Wideband dispersion removal and mode separation of Lamb waves based on two-component laser interferometer measurement

doi:10.1088/1674-1056/26/9/094301

Abstract

Ultrasonic Lamb waves are considered as a sensitive and effective tool for nondestructive testing and evaluation of plate-like or pipe-like structures. The nature of multimode and dispersion causes the wave packets to spread, and the modes overlap in both time and frequency domains as they propagate through the structures. By using a two-component laser interferometer technique, in combination with a priori knowledge of the dispersion characteristics and wave structure information of Lamb wave modes, a two-component signal processing technique is presented for implementing dispersion removal and mode separation simultaneously for two modes mixture signals of Lamb waves. The proposed algorithm is first processed and verified using synthetic Lamb wave signals. Then, the two-component displacements test experiment is conducted using different aluminum plate samples.
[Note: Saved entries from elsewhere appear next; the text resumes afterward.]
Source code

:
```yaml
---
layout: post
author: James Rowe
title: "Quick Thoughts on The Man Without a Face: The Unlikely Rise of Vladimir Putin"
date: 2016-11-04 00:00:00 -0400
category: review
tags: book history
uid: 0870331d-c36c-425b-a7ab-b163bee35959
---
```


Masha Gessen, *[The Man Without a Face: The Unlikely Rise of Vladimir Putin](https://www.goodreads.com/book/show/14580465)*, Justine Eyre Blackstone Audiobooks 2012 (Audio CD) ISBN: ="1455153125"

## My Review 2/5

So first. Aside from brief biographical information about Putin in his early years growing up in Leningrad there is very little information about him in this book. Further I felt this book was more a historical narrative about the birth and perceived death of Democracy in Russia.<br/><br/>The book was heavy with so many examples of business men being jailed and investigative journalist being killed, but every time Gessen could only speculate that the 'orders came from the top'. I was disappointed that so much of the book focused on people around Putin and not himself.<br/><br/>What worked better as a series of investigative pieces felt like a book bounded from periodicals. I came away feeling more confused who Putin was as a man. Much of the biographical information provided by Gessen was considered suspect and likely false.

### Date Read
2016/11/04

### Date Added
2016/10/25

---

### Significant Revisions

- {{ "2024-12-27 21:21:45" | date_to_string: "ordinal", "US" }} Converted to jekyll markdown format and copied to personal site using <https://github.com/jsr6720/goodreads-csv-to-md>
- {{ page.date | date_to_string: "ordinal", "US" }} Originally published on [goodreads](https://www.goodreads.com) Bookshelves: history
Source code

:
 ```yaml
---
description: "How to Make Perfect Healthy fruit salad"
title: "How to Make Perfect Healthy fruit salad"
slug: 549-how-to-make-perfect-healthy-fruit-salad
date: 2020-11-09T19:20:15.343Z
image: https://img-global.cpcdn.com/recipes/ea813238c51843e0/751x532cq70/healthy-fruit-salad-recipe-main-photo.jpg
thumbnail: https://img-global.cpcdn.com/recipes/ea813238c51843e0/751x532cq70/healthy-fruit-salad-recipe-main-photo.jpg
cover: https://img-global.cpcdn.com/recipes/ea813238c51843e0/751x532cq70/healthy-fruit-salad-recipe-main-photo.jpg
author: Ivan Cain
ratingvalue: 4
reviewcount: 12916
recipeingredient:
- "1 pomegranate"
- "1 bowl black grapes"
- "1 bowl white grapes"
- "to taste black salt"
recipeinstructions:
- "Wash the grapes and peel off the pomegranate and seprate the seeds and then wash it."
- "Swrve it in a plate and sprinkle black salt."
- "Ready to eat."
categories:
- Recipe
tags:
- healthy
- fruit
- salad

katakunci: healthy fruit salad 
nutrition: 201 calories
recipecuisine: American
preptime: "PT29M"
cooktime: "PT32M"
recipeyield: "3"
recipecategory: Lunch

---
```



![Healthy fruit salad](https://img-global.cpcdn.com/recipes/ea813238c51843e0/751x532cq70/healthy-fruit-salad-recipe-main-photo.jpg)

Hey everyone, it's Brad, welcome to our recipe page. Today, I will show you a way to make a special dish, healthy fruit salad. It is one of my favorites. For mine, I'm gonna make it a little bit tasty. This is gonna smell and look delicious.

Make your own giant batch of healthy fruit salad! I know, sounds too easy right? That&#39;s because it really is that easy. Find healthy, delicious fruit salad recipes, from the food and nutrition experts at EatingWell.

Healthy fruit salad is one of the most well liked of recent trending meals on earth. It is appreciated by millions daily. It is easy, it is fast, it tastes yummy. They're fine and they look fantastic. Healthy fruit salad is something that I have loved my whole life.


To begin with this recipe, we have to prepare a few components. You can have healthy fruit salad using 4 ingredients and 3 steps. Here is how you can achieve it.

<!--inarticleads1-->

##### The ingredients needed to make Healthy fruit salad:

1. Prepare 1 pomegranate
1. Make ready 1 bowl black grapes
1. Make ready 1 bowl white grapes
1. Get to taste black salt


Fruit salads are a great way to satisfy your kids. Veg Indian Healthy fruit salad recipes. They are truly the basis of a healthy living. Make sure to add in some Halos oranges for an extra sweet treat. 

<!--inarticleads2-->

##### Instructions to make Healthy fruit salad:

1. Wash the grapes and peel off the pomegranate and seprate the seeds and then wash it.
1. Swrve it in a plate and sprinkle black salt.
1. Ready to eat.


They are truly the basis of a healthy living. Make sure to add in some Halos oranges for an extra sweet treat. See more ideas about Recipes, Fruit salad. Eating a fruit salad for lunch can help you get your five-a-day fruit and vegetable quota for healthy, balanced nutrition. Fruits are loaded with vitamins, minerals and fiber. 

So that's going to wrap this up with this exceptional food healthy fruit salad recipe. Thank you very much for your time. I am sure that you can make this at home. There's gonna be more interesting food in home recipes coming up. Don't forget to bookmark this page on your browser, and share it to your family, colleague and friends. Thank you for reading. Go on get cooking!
Moreover, we confirm the effectiveness and robustness of this method.

Keywords: Lamb wave dispersion compensation mode separation two-component measurement

Received: 07 April 2017
Revised: 18 May 2017
Accepted manuscript online:

PACS:	43.35.+d	(Ultrasonics, quantum acoustics, and physical effects of sound)
	43.40.+d

Fund:

Project supported by the National Natural Science Foundation of China (Grant No. 11374230).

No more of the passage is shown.